Perennial Rice Could Raise Yields and Cut Costs
These plants that grow back year after year show promise, but they are not a silver bullet
Today’s rice farmers must plant new seedlings every year, a process that requires time, energy and expensive inputs like fertilizer and pesticides. But a promising new option may be on the horizon: perennial rice plants that grow back again and again.
Perennial rice isn’t a cure-all. But researchers say it can help growers do less work and spend less money, while also providing benefits to the environment. They shared more details about the innovative crop in a paper published this month in the journal Nature Sustainability.
“This is a really big deal,” says study co-author Erik Sacks, a plant geneticist at the University of Illinois, to NPR’s Dan Charles. “This is a change in the way that we think about agriculture.”
Grown for millennia, rice is a staple crop that feeds an estimated four billion people around the world. But current production methods are labor-intensive and expensive. Many rice growers in China are aging, while the young people are moving away from farms and into cities. Moreover, rice is grown in flooded fields that are habitat for methane-producing microbes. Rice production currently releases an estimated 34 million tons of methane per year.
With these problems piling up, scientists suspected there was room for improvement.
“We have been feeding humanity by growing these grains as annuals since the dawn of agriculture, but it wasn’t necessarily the better way,” Sacks says in a statement. “Now we can consciously choose to make a better crop and a better, more sustainable agriculture. We can fix the errors of history.”
The road to perennial rice has been long and bumpy. The first attempt at developing this variety took place in the 1970s, but it wasn’t successful. Then, in the mid-1990s, the researchers managed to cross a conventional, annual rice variety (Oryza sativa) with a wild perennial relative grown in Africa (Oryza longistaminata). Using a laboratory technique called tissue culture, they prompted the hybrid embryo to grow into a plant with permanent living roots, NPR reports.

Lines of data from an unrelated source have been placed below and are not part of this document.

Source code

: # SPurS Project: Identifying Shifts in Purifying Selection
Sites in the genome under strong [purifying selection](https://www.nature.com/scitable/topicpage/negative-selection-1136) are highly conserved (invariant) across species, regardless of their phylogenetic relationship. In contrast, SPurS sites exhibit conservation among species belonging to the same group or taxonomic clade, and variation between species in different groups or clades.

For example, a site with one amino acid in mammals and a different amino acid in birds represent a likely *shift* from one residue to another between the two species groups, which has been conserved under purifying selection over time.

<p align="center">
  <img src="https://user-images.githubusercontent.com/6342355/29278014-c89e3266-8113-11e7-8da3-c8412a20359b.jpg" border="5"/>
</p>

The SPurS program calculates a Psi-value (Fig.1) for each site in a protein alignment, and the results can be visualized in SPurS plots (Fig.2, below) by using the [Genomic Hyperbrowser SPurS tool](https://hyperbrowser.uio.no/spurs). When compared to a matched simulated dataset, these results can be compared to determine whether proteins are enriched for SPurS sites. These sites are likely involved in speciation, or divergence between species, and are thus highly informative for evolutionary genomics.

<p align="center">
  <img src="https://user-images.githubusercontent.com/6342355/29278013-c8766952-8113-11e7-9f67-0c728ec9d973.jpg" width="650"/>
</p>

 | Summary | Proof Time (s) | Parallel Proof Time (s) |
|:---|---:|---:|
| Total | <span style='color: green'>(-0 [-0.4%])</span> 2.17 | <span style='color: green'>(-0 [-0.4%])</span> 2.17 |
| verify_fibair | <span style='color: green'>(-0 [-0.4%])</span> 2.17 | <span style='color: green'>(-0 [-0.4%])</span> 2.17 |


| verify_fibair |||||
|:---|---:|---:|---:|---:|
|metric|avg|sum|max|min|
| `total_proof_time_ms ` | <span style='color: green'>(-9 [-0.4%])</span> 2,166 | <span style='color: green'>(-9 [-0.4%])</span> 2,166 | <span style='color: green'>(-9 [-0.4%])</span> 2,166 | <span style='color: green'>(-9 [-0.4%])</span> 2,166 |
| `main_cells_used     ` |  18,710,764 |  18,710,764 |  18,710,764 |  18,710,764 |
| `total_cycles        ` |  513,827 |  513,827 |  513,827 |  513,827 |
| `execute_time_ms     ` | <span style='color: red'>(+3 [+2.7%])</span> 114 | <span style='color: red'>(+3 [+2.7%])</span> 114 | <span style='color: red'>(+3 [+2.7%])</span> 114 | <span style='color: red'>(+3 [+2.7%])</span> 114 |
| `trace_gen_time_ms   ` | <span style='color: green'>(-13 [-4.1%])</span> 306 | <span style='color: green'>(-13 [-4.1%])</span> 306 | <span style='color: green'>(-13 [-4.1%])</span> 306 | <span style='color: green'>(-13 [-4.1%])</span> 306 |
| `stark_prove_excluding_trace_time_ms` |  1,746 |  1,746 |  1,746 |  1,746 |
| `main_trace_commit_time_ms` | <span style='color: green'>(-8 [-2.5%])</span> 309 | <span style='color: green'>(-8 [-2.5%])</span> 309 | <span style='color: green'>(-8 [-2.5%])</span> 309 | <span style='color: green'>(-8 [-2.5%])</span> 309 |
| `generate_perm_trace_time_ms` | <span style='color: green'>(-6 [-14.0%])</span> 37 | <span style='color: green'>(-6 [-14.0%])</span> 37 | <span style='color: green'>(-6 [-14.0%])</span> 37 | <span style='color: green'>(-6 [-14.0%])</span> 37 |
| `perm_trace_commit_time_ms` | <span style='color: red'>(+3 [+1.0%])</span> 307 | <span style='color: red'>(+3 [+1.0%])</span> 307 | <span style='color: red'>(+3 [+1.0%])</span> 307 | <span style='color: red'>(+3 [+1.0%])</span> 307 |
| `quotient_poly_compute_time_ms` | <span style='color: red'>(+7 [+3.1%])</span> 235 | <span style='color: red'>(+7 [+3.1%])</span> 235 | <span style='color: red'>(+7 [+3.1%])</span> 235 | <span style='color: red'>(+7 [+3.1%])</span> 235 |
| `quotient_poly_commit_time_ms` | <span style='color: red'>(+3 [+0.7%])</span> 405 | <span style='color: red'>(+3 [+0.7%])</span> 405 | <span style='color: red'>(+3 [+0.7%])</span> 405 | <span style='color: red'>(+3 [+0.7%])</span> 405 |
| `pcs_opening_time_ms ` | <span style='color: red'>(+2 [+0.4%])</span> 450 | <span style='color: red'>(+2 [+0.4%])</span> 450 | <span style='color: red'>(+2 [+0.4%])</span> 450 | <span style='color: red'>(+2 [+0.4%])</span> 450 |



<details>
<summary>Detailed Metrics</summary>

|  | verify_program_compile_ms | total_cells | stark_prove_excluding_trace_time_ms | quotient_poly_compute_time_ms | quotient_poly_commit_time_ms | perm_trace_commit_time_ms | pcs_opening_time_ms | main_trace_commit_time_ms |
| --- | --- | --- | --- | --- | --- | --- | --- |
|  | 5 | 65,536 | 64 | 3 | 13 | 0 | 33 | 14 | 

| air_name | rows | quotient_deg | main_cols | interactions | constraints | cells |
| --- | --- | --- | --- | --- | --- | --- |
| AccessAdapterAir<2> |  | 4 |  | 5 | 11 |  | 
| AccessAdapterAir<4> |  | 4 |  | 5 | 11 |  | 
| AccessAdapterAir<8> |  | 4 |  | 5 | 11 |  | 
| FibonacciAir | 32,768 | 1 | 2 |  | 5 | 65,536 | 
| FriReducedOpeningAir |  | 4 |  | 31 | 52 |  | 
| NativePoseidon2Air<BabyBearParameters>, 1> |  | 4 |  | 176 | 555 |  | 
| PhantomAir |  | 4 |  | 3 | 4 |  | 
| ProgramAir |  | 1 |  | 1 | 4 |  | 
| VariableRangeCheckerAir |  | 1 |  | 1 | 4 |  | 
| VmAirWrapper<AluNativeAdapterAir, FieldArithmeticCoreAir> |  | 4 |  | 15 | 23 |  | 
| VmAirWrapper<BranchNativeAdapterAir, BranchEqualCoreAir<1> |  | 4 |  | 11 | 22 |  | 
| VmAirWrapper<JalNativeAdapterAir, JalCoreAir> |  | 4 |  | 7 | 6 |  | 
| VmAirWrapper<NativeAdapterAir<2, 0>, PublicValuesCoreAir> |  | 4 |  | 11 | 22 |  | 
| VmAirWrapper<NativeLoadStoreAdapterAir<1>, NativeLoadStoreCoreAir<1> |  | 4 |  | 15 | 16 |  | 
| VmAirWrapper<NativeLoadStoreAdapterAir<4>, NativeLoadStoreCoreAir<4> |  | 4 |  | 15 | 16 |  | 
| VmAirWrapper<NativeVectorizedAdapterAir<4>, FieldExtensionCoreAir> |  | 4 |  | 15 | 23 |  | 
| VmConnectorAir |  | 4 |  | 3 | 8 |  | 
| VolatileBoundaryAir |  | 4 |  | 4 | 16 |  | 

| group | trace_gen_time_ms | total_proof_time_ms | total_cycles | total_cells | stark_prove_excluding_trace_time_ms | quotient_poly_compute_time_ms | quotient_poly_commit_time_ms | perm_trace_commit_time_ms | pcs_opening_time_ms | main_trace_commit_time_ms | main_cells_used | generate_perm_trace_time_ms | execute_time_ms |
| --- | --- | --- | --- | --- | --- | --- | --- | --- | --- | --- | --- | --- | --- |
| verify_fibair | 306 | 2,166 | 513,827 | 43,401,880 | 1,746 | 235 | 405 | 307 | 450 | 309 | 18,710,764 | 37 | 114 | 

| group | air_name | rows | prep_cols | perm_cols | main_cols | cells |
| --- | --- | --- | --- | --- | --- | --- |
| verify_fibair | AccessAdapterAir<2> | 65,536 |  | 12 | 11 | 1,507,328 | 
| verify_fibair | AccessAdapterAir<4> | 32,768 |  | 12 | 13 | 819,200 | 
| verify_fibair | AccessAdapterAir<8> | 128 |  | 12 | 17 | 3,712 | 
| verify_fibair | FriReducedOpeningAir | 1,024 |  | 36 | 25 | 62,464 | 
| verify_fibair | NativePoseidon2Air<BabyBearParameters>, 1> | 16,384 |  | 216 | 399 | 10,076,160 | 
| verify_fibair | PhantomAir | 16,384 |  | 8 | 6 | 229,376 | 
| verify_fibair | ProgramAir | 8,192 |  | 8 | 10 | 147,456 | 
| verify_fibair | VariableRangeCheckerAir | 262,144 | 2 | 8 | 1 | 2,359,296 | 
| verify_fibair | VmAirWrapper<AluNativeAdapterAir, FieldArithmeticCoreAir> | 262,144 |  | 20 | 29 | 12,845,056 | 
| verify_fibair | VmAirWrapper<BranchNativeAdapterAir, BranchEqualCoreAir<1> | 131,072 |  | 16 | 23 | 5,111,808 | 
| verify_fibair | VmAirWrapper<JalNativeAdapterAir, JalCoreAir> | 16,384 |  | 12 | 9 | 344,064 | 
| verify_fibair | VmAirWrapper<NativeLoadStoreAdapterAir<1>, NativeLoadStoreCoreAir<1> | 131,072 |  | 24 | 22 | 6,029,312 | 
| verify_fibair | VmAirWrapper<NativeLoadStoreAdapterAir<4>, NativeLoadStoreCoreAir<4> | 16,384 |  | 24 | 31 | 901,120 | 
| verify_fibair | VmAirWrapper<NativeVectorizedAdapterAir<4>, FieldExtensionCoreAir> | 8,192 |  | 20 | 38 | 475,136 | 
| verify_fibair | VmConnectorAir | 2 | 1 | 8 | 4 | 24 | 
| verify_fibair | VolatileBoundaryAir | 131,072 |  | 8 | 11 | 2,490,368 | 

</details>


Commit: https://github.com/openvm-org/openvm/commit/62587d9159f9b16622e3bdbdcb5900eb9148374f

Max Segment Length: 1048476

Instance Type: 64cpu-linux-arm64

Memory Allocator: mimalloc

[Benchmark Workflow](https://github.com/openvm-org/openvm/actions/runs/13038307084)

From here, researchers spent years tinkering with the hybrid variety to develop a perennial plant that produced lots of high-quality rice. After much trial and error, they released a successful candidate—known as Perennial Rice 23 (PR23)—to farmers in China in 2018.
As expected, PR23 grew back year after year, but researchers wanted more long-term data to fully understand its pros and cons. They asked farmers in three locations to plant PR23, then harvest it twice a year for five years. (All rice can be harvested twice, though the second harvest produces a much lower yield.) For comparison, they also asked the farmers to plant and harvest typical annual rice varieties.

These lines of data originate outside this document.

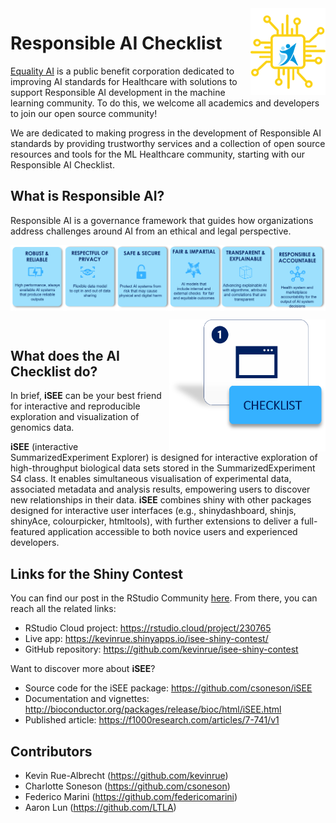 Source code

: <img src="https://github.com/EqualityAI/Checklist/blob/main/img/collogo.png" align="right" alt="" width="120" />

# Responsible AI Checklist
[Equality AI](https://equality-ai.com/) is a public benefit corporation dedicated to improving AI standards for Healthcare with solutions to support Responsible AI development in the machine learning community. To do this, we welcome all academics and developers to join our open source community! 

We are dedicated to making progress in the development of Responsible AI standards by providing trustworthy services and a collection of open source resources and tools for the ML Healthcare community, starting with our Responsible AI Checklist.

## What is Responsible AI?
Responsible AI is a governance framework that guides how organizations address challenges around AI from an ethical and legal perspective. 

<img src="https://github.com/EqualityAI/Checklist/blob/main/img/framework.png" align="center" alt="" width="900" /><br />

<img src="https://github.com/EqualityAI/Checklist/blob/main/img/checklist.png" align="right" alt="" width="250" /><br />

## What does the AI Checklist do?

In brief, **iSEE** can be your best friend for interactive and reproducible exploration and visualization of genomics data.

**iSEE** (interactive SummarizedExperiment Explorer) is designed for interactive exploration of high-throughput biological data sets stored in the SummarizedExperiment S4 class. 
It enables simultaneous visualisation of experimental data, associated metadata and analysis results, empowering users to discover new relationships in their data. 
**iSEE** combines shiny with other packages designed for interactive user interfaces (e.g., shinydashboard, shinjs, shinyAce, colourpicker, htmltools), with further extensions to deliver a full-featured application accessible to both novice users and experienced developers.

## Links for the Shiny Contest

You can find our post in the RStudio Community [here](https://community.rstudio.com/t/shiny-contest-submission-isee-interactive-and-reproducible-exploration-and-visualization-of-genomics-data/25136).
From there, you can reach all the related links:

- RStudio Cloud project: https://rstudio.cloud/project/230765
- Live app: https://kevinrue.shinyapps.io/isee-shiny-contest/
- GitHub repository: https://github.com/kevinrue/isee-shiny-contest 

Want to discover more about **iSEE**? 

- Source code for the iSEE package: https://github.com/csoneson/iSEE
- Documentation and vignettes: http://bioconductor.org/packages/release/bioc/html/iSEE.html
- Published article: https://f1000research.com/articles/7-741/v1 

## Contributors

- Kevin Rue-Albrecht (https://github.com/kevinrue)
- Charlotte Soneson (https://github.com/csoneson)
- Federico Marini (https://github.com/federicomarini)
- Aaron Lun (https://github.com/LTLA)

During the first year, both varieties performed equally as well. But after that, the perennial plants began to show advantages. Over the first four years, they produced an average of 6.8 tons of rice per hectare, slightly more than the annual plants’ 6.7 tons per hectare. With perennial rice, farmers spent about half as much money on fertilizer, seed and other inputs as they did with the annual crops. They also did 60 percent less labor. As a result, growers’ profits increased 17 to 161 percent with perennials.

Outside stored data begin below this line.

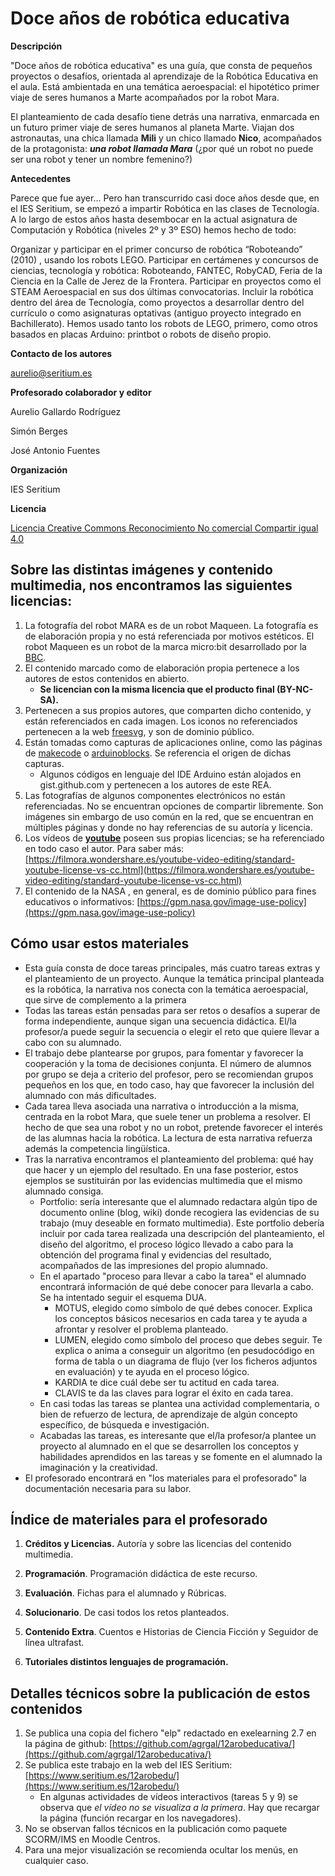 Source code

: ﻿
# Doce años de robótica educativa

**Descripción**

"Doce años de robótica educativa" es una guía, que consta de pequeños proyectos o desafíos, orientada al aprendizaje de la Robótica Educativa en el aula. Está ambientada en una temática aeroespacial: el hipotético primer viaje de seres humanos a Marte acompañados por la robot Mara.

El planteamiento de cada desafío tiene detrás una narrativa, enmarcada en un futuro primer viaje de seres humanos al planeta Marte. Viajan dos astronautas, una chica llamada **Mili** y un chico llamado **Nico**, acompañados de la protagonista: _**una robot llamada Mara**_ (¿por qué un robot no puede ser una robot y tener un nombre femenino?)

**Antecedentes**

Parece que fue ayer… Pero han transcurrido casi doce años desde que, en el IES Seritium, se empezó a impartir Robótica en las clases de Tecnología. A lo largo de estos años hasta desembocar en la actual asignatura de Computación y Robótica (niveles 2º y 3º ESO) hemos hecho de todo:

Organizar y participar en el primer concurso de robótica “Roboteando” (2010) , usando los robots LEGO. Participar en certámenes y concursos de ciencias, tecnología y robótica: Roboteando, FANTEC, RobyCAD, Feria de la Ciencia en la Calle de Jerez de la Frontera. Participar en proyectos como el STEAM Aeroespacial en sus dos últimas convocatorias. Incluir la robótica dentro del área de Tecnología, como proyectos a desarrollar dentro del currículo o como asignaturas optativas (antiguo proyecto integrado en Bachillerato). Hemos usado tanto los robots de LEGO, primero, como otros basados en placas Arduino: printbot o robots de diseño propio.

**Contacto de los autores**

aurelio@seritium.es

**Profesorado colaborador y editor**

Aurelio Gallardo Rodríguez

Simón Berges

José Antonio Fuentes

**Organización**

IES Seritium

**Licencia**

[Licencia Creative Commons Reconocimiento No comercial Compartir igual 4.0](http://creativecommons.org/licenses/by-nc-sa/4.0/)

## Sobre las distintas imágenes y contenido multimedia, nos encontramos las siguientes licencias:

1.  La fotografía del robot MARA es de un robot Maqueen. La fotografía es de elaboración propia y no está referenciada por motivos estéticos. El robot Maqueen es un robot de la marca micro:bit desarrollado por la [BBC](https://es.wikipedia.org/wiki/Micro_Bit).
2.  El contenido marcado como de elaboración propia pertenece a los autores de estos contenidos en abierto.  
    -   **Se licencian con la misma licencia que el producto final (BY-NC-SA).**
3.  Pertenecen a sus propios autores, que comparten dicho contenido, y están referenciados en cada imagen. Los iconos no referenciados pertenecen a la web [freesvg](https://freesvg.org/), y son de dominio público.
4.  Están tomadas como capturas de aplicaciones online, como las páginas de [makecode](https://makecode.microbit.org/) o [arduinoblocks](http://www.arduinoblocks.com/). Se referencia el origen de dichas capturas.
    -   Algunos códigos en lenguaje del IDE Arduino están alojados en gist.github.com y pertenecen a los autores de este REA.
5.  Las fotografías de algunos componentes electrónicos no están referenciadas. No se encuentran opciones de compartir libremente. Son imágenes sin embargo de uso común en la red, que se encuentran en múltiples páginas y donde no hay referencias de su autoría y licencia.
6.  Los vídeos de [**youtube**](youtube.es) poseen sus propias licencias; se ha referenciado en todo caso el autor. Para saber más: [https://filmora.wondershare.es/youtube-video-editing/standard-youtube-license-vs-cc.html](https://filmora.wondershare.es/youtube-video-editing/standard-youtube-license-vs-cc.html)
7.  El contenido de la NASA , en general, es de dominio público para fines educativos o informativos: [https://gpm.nasa.gov/image-use-policy](https://gpm.nasa.gov/image-use-policy)

## Cómo usar estos materiales  

-   Esta guía consta de doce tareas principales, más cuatro tareas extras y el planteamiento de un proyecto. Aunque la temática principal planteada es la robótica, la narrativa nos conecta con la temática aeroespacial, que sirve de complemento a la primera
-   Todas las tareas están pensadas para ser retos o desafíos a superar de forma independiente, aunque sigan una secuencia didáctica. El/la profesor/a puede seguir la secuencia o elegir el reto que quiere llevar a cabo con su alumnado.
-  El trabajo debe plantearse por grupos, para fomentar y favorecer la cooperación y la toma de decisiones conjunta. El número de alumnos por grupo se deja a criterio del profesor, pero se recomiendan grupos pequeños en los que, en todo caso, hay que favorecer la inclusión del alumnado con más dificultades.  
-   Cada tarea lleva asociada una narrativa o introducción a la misma, centrada en la robot Mara, que suele tener un problema a resolver. El hecho de que sea una robot y no un robot, pretende favorecer el interés de las alumnas hacia la robótica. La lectura de esta narrativa refuerza además la competencia lingüística.  
-   Tras la narrativa encontramos el planteamiento del problema: qué hay que hacer y un ejemplo del resultado. En una fase posterior, estos ejemplos se sustituirán por las evidencias multimedia que el mismo alumnado consiga.
    -   Portfolio: sería interesante que el alumnado redactara algún tipo de documento online (blog, wiki) donde recogiera las evidencias de su trabajo (muy deseable en formato multimedia). Este portfolio debería incluir por cada tarea realizada una descripción del planteamiento, el diseño del algoritmo, el proceso lógico llevado a cabo para la obtención del programa final y evidencias del resultado, acompañados de las impresiones del propio alumnado.  
       -   En el apartado "proceso para llevar a cabo la tarea" el alumnado encontrará información de qué debe conocer para llevarla a cabo. Se ha intentado seguir el esquema DUA.
		     - MOTUS, elegido como símbolo de qué debes conocer. Explica los conceptos básicos necesarios en cada tarea y te ayuda a afrontar y resolver el problema planteado.
		    -   LUMEN, elegido como símbolo del proceso que debes seguir. Te explica o anima a conseguir un algoritmo (en pesudocódigo en forma de tabla o un diagrama de flujo (ver los ficheros adjuntos en evaluación) y te ayuda en el proceso lógico.
		    - KARDIA te dice cuál debe ser tu actitud en cada tarea.
		    - CLAVIS te da las claves para lograr el éxito en cada tarea.
    -  En casi todas las tareas se plantea una actividad complementaria, o bien de refuerzo de lectura, de aprendizaje de algún concepto específico, de búsqueda e investigación.
	- Acabadas las tareas, es interesante que el/la profesor/a plantee un proyecto al alumnado en el que se desarrollen los conceptos y habilidades aprendidos en las tareas y se fomente en el alumnado la imaginación y la creatividad.  
  - El profesorado encontrará en "los materiales para el profesorado" la documentación necesaria para su labor.

## Índice de materiales para el profesorado  


1.  **Créditos y Licencias.** Autoría y sobre las licencias del contenido multimedia.  
    
2.  **Programación**. Programación didáctica de este recurso.  
    
3.  **Evaluación**. Fichas para el alumnado y Rúbricas.  
    
4. **Solucionario**. De casi todos los retos planteados.  
    
5. **Contenido Extra**. Cuentos e Historias de Ciencia Ficción y Seguidor de línea ultrafast.  
    
6.  **Tutoriales distintos lenguajes de programación.**

## Detalles técnicos sobre la publicación de estos contenidos

1.  Se publica una copia del fichero "elp" redactado en exelearning 2.7 en la página de github: [https://github.com/agrgal/12arobeducativa/](https://github.com/agrgal/12arobeducativa/)
2.  Se publica este trabajo en la web del IES Seritium: [https://www.seritium.es/12arobedu/](https://www.seritium.es/12arobedu/)
    -   En algunas actividades de vídeos interactivos (tareas 5 y 9) se observa que _el vídeo no se visualiza a la primera_. Hay que recargar la página (función recargar en los navegadores).
3.  No se observan fallos técnicos en la publicación como paquete SCORM/IMS en Moodle Centros.
4.  Para una mejor visualización se recomienda ocultar los menús, en cualquier caso.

The new rice also boosted soil health, leaving behind more nutrients like organic carbon and total nitrogen compared to their annual counterparts. The soil also held water better.
But the perennials’ success isn’t infinite. Their yields started to drop in the fifth year, suggesting that farmers will need to replant periodically, though still not as often as with annuals. Researchers also don’t know if the perennial plants emit less methane than conventional ones do, though they’re conducting studies to answer that question by next year.
There may be other risks involved with growing perennial rice, too. Since the plants’ roots are deeper and larger, farmers have to work harder when they do eventually replant the perennials. Because farmers don’t till and plow as frequently with perennial rice, fungi and pathogens may build up in the soil, and weeds and insects can prosper in the fields. During the experiment, farmers needed to spray herbicide treatments more often on fields planted with PR23. As Sieglinde Snapp, a soil and crop scientist at the International Maize and Wheat Improvement Center who was not involved in the study, tells Science’s Erik Stokstad, perennial rice is still only in the “proof of concept” phase.
Potential drawbacks aside, more and more farmers in China are taking the leap and going perennial, though the new variety still accounts for a small fraction of the country’s 27 million hectares of rice. As a result of outreach and education efforts, farmers planted an estimated 15,333 hectares of perennial rice in 2021, a fourfold increase from 2020.
Farmers in 17 countries across Africa and Asia are also trying the rice, which may help address some of the existing research’s unanswered questions.
“While early findings on the environmental benefits of perennial rice are impressive and promising, more research and funding are needed to understand the full scope of perennial rice’s potential,” says study co-author Tim Crews, a scientist at the nonprofit The Land Institute, in the statement.